Okay I QUIT TAKING PICTURES NOW. Those are excelllent.


----------



## SadieBodean (Mar 28, 2008)

Wow! Amazing photos.


----------



## rik6230 (Jan 8, 2008)

TheHooch said:


> Okay I QUIT TAKING PICTURES NOW. Those are excelllent.




Glad you are back Hooch. Take care!!


----------



## TheHooch (May 9, 2007)

rik said:


> Glad your are back Hooch. Take care!!


I am going to do that


----------



## davebeech (Feb 11, 2006)

wow !!! that's some serious stuff, number 3$4 are amazing !!!!


----------



## olik (Apr 13, 2008)

wow! fantastic!


----------



## vrocco1 (Feb 25, 2006)

Unbelievable! Those photos are fantastic!


----------



## LibertyME (Jan 6, 2007)

How _COOL_ is that !?!?!?!?!
Thanks Rik!!


----------



## Montesmom (Jun 9, 2008)

Those are fantastic shots! I bet you could win a photography contest with those! Guess I have to learn to use my camera with the manual settings..LOL


----------



## Hudson (May 18, 2005)

Rik , they are amazing photos!Love your work!


----------



## ShadowsParents (Feb 27, 2007)

Oh wow, those are some GReat pictures. I think #3 is my personal favorite


----------



## GoldenJoyx'stwo (Feb 25, 2007)

They are all, AMAZING!


----------



## Tahnee GR (Aug 26, 2006)

Those are wonderful pictures!


----------



## BeauShel (May 20, 2007)

Those are stunning pictures and Paco looks very intent on getting a big splash.

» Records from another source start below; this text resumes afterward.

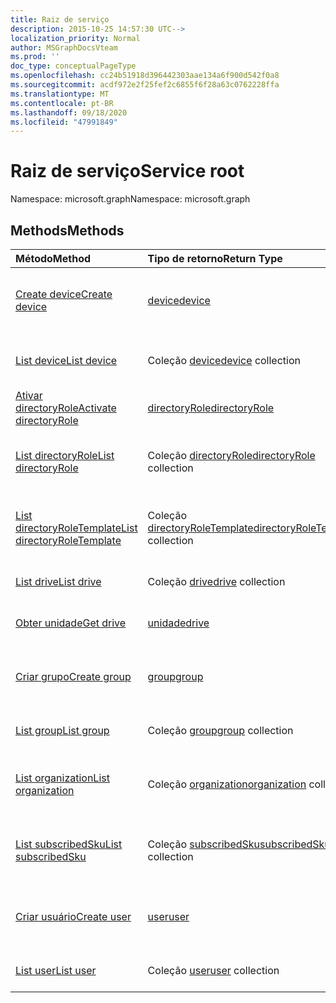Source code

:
```yaml
---
title: Raiz de serviço
description: 2015-10-25 14:57:30 UTC-->
localization_priority: Normal
author: MSGraphDocsVteam
ms.prod: ''
doc_type: conceptualPageType
ms.openlocfilehash: cc24b51918d396442303aae134a6f900d542f0a8
ms.sourcegitcommit: acdf972e2f25fef2c6855f6f28a63c0762228ffa
ms.translationtype: MT
ms.contentlocale: pt-BR
ms.lasthandoff: 09/18/2020
ms.locfileid: "47991849"
---
```

# <a name="service-root"></a><span data-ttu-id="3a76e-103">Raiz de serviço</span><span class="sxs-lookup"><span data-stu-id="3a76e-103">Service root</span></span>

<span data-ttu-id="3a76e-104">Namespace: microsoft.graph</span><span class="sxs-lookup"><span data-stu-id="3a76e-104">Namespace: microsoft.graph</span></span>


## <a name="methods"></a><span data-ttu-id="3a76e-105">Methods</span><span class="sxs-lookup"><span data-stu-id="3a76e-105">Methods</span></span>



| <span data-ttu-id="3a76e-106">Método</span><span class="sxs-lookup"><span data-stu-id="3a76e-106">Method</span></span>           | <span data-ttu-id="3a76e-107">Tipo de retorno</span><span class="sxs-lookup"><span data-stu-id="3a76e-107">Return Type</span></span>    |<span data-ttu-id="3a76e-108">Descrição</span><span class="sxs-lookup"><span data-stu-id="3a76e-108">Description</span></span>|
|:---------------|:--------|:----------|
|[<span data-ttu-id="3a76e-109">Create device</span><span class="sxs-lookup"><span data-stu-id="3a76e-109">Create device</span></span>](../api/device-post-devices.md) |[<span data-ttu-id="3a76e-110">device</span><span class="sxs-lookup"><span data-stu-id="3a76e-110">device</span></span>](device.md)| <span data-ttu-id="3a76e-111">Crie um novo dispositivo postando na coleção de dispositivos.</span><span class="sxs-lookup"><span data-stu-id="3a76e-111">Create a new device by posting to the devices collection.</span></span>|
|[<span data-ttu-id="3a76e-112">List device</span><span class="sxs-lookup"><span data-stu-id="3a76e-112">List device</span></span>](../api/device-list.md) | <span data-ttu-id="3a76e-113">Coleção [device](device.md)</span><span class="sxs-lookup"><span data-stu-id="3a76e-113">[device](device.md) collection</span></span> |<span data-ttu-id="3a76e-114">Obtenha a coleção de objetos de dispositivos.</span><span class="sxs-lookup"><span data-stu-id="3a76e-114">Get device object collection.</span></span> |
|[<span data-ttu-id="3a76e-115">Ativar directoryRole</span><span class="sxs-lookup"><span data-stu-id="3a76e-115">Activate directoryRole</span></span>](../api/directoryrole-post-directoryroles.md) | [<span data-ttu-id="3a76e-116">directoryRole</span><span class="sxs-lookup"><span data-stu-id="3a76e-116">directoryRole</span></span>](directoryrole.md) |<span data-ttu-id="3a76e-117">Ative uma função de diretório.</span><span class="sxs-lookup"><span data-stu-id="3a76e-117">Activate a directory role.</span></span> |
|[<span data-ttu-id="3a76e-118">List directoryRole</span><span class="sxs-lookup"><span data-stu-id="3a76e-118">List directoryRole</span></span>](../api/directoryrole-list.md) | <span data-ttu-id="3a76e-119">Coleção [directoryRole](directoryrole.md)</span><span class="sxs-lookup"><span data-stu-id="3a76e-119">[directoryRole](directoryrole.md) collection</span></span> |<span data-ttu-id="3a76e-120">Obtenha a coleção de objetos de directoryRole.</span><span class="sxs-lookup"><span data-stu-id="3a76e-120">Get directoryRole object collection.</span></span> |
|[<span data-ttu-id="3a76e-121">List directoryRoleTemplate</span><span class="sxs-lookup"><span data-stu-id="3a76e-121">List directoryRoleTemplate</span></span>](../api/directoryroletemplate-list.md) | <span data-ttu-id="3a76e-122">Coleção [directoryRoleTemplate](directoryroletemplate.md)</span><span class="sxs-lookup"><span data-stu-id="3a76e-122">[directoryRoleTemplate](directoryroletemplate.md) collection</span></span> |<span data-ttu-id="3a76e-123">Obtenha a coleção de objetos de directoryRoleTemplate.</span><span class="sxs-lookup"><span data-stu-id="3a76e-123">Get directoryRoleTemplate object collection.</span></span> |
|[<span data-ttu-id="3a76e-124">List drive</span><span class="sxs-lookup"><span data-stu-id="3a76e-124">List drive</span></span>](../api/drive-list.md) | <span data-ttu-id="3a76e-125">Coleção [drive](drive.md)</span><span class="sxs-lookup"><span data-stu-id="3a76e-125">[drive](drive.md) collection</span></span> |<span data-ttu-id="3a76e-126">Obtenha a coleção de objetos de unidades.</span><span class="sxs-lookup"><span data-stu-id="3a76e-126">Get drive object collection.</span></span> |
|[<span data-ttu-id="3a76e-127">Obter unidade</span><span class="sxs-lookup"><span data-stu-id="3a76e-127">Get drive</span></span>](../api/drive-get.md) | [<span data-ttu-id="3a76e-128">unidade</span><span class="sxs-lookup"><span data-stu-id="3a76e-128">drive</span></span>](drive.md)  |<span data-ttu-id="3a76e-129">Obtenha as propriedades do objeto drive.</span><span class="sxs-lookup"><span data-stu-id="3a76e-129">Get drive object properties.</span></span> |
|[<span data-ttu-id="3a76e-130">Criar grupo</span><span class="sxs-lookup"><span data-stu-id="3a76e-130">Create group</span></span>](../api/group-post-groups.md) |[<span data-ttu-id="3a76e-131">group</span><span class="sxs-lookup"><span data-stu-id="3a76e-131">group</span></span>](group.md)| <span data-ttu-id="3a76e-132">Crie um novo grupo postando na coleção de grupos.</span><span class="sxs-lookup"><span data-stu-id="3a76e-132">Create a new group by posting to the groups collection.</span></span>|
|[<span data-ttu-id="3a76e-133">List group</span><span class="sxs-lookup"><span data-stu-id="3a76e-133">List group</span></span>](../api/group-list.md) | <span data-ttu-id="3a76e-134">Coleção [group](group.md)</span><span class="sxs-lookup"><span data-stu-id="3a76e-134">[group](group.md) collection</span></span> |<span data-ttu-id="3a76e-135">Obtenha a coleção de objetos de grupos.</span><span class="sxs-lookup"><span data-stu-id="3a76e-135">Get group object collection.</span></span> |
|[<span data-ttu-id="3a76e-136">List organization</span><span class="sxs-lookup"><span data-stu-id="3a76e-136">List organization</span></span>](../api/organization-get.md) | <span data-ttu-id="3a76e-137">Coleção [organization](organization.md)</span><span class="sxs-lookup"><span data-stu-id="3a76e-137">[organization](organization.md) collection</span></span> |<span data-ttu-id="3a76e-138">Obtenha a coleção de objetos de organizações.</span><span class="sxs-lookup"><span data-stu-id="3a76e-138">Get organization object collection.</span></span> |
|[<span data-ttu-id="3a76e-139">List subscribedSku</span><span class="sxs-lookup"><span data-stu-id="3a76e-139">List subscribedSku</span></span>](../api/subscribedsku-list.md) | <span data-ttu-id="3a76e-140">Coleção [subscribedSku](subscribedsku.md)</span><span class="sxs-lookup"><span data-stu-id="3a76e-140">[subscribedSku](subscribedsku.md) collection</span></span> |<span data-ttu-id="3a76e-141">Obtenha a coleção de objetos de subscribedSku.</span><span class="sxs-lookup"><span data-stu-id="3a76e-141">Get subscribedSku object collection.</span></span> |
|[<span data-ttu-id="3a76e-142">Criar usuário</span><span class="sxs-lookup"><span data-stu-id="3a76e-142">Create user</span></span>](../api/user-post-users.md) |[<span data-ttu-id="3a76e-143">user</span><span class="sxs-lookup"><span data-stu-id="3a76e-143">user</span></span>](user.md)| <span data-ttu-id="3a76e-144">Crie um novo usuário postando na coleção de usuários.</span><span class="sxs-lookup"><span data-stu-id="3a76e-144">Create a new user by posting to the users collection.</span></span>|
|[<span data-ttu-id="3a76e-145">List user</span><span class="sxs-lookup"><span data-stu-id="3a76e-145">List user</span></span>](../api/user-list.md) | <span data-ttu-id="3a76e-146">Coleção [user](user.md)</span><span class="sxs-lookup"><span data-stu-id="3a76e-146">[user](user.md) collection</span></span> |<span data-ttu-id="3a76e-147">Obtenha a coleção de objetos de usuários.</span><span class="sxs-lookup"><span data-stu-id="3a76e-147">Get user object collection.</span></span> |

<!-- uuid: 8fcb5dbc-d5aa-4681-8e31-b001d5168d79
2015-10-25 14:57:30 UTC -->
<!-- {
  "type": "#page.annotation",
  "description": "Service root",
  "keywords": "",
  "section": "documentation",
  "tocPath": ""
}-->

You are an amazing photographer


----------



## Dslats (Mar 1, 2007)

Awesome!!! 

Debbie & Mason


----------



## Pointgold (Jun 6, 2007)

Very cool shots!!!!!


----------



## Heidi36oh (Feb 27, 2007)

Wow, amazing pictures!


----------



## linncurrie (Jan 25, 2008)

Standing applause!! Absolutely awesome work Rik ... you have mastered the technique by keeping the head sharp. Well done!


----------



## Ardeagold (Feb 26, 2007)

Wonderful!!!


----------



## Puppy Zoo (Jan 1, 2008)

Love, Love, Love that last shot!!!


----------



## rik6230 (Jan 8, 2008)

Thank you all 



linncurrie said:


> Standing applause!! Absolutely awesome work Rik ... you have mastered the technique by keeping the head sharp. Well done!


I needed many attempts


----------



## honeysmum (Dec 4, 2007)

Wow they are amazing well done


----------



## Tanyac (Jun 18, 2008)

Love those arial shots, experimenting is definitely the best way to get great photo's, these are really great!


----------



## Lego&Jacub (Jul 18, 2006)

Wow... what interested photos!! You really can create some amazing shots if you know how to go about it!!!


----------



## Debles (Sep 6, 2007)

Very good work. Love the last one.


----------



## dannyra (Aug 5, 2008)

kgghkd those letters were from my jaw hitting the keyboard. Simply amazing. 3 is my favorite.


----------



## uhmanda00 (Aug 3, 2008)

I LOVE #3!! Great Shot!


----------



## Oaklys Dad (Dec 28, 2005)

Fantastic shots. I love the leap shot you captured. The black and white also makes for such dramatic images.


----------



## welshgold (Feb 27, 2007)

Wow! great work Rik! Just as a pointer for the rest of us did you set it on b & w in the camera or did you convert it afterwards in photoshop? Which ever way you did it it's spot on, you've got the shutter speeds just right! 
Taking pics this way is just about the hardest thing to do in photography - if it's not done correctly it'll look awful BUT you seemed to have captured your Golden in action perfectly - great stuff!


----------



## moverking (Feb 26, 2007)

You have the 'TOUCH', Rik! Those are phenomenal shots!
You didn't just capture movement...you caught extreme speed! Go Paco!!!!


----------



## rik6230 (Jan 8, 2008)

Thank you all 



welshgold said:


> Wow! great work Rik! Just as a pointer for the rest of us did you set it on b & w in the camera or did you convert it afterwards in photoshop? Which ever way you did it it's spot on, you've got the shutter speeds just right!
> Taking pics this way is just about the hardest thing to do in photography - if it's not done correctly it'll look awful BUT you seemed to have captured your Golden in action perfectly - great stuff!


I did convert it afterwards. The original is in colour.


----------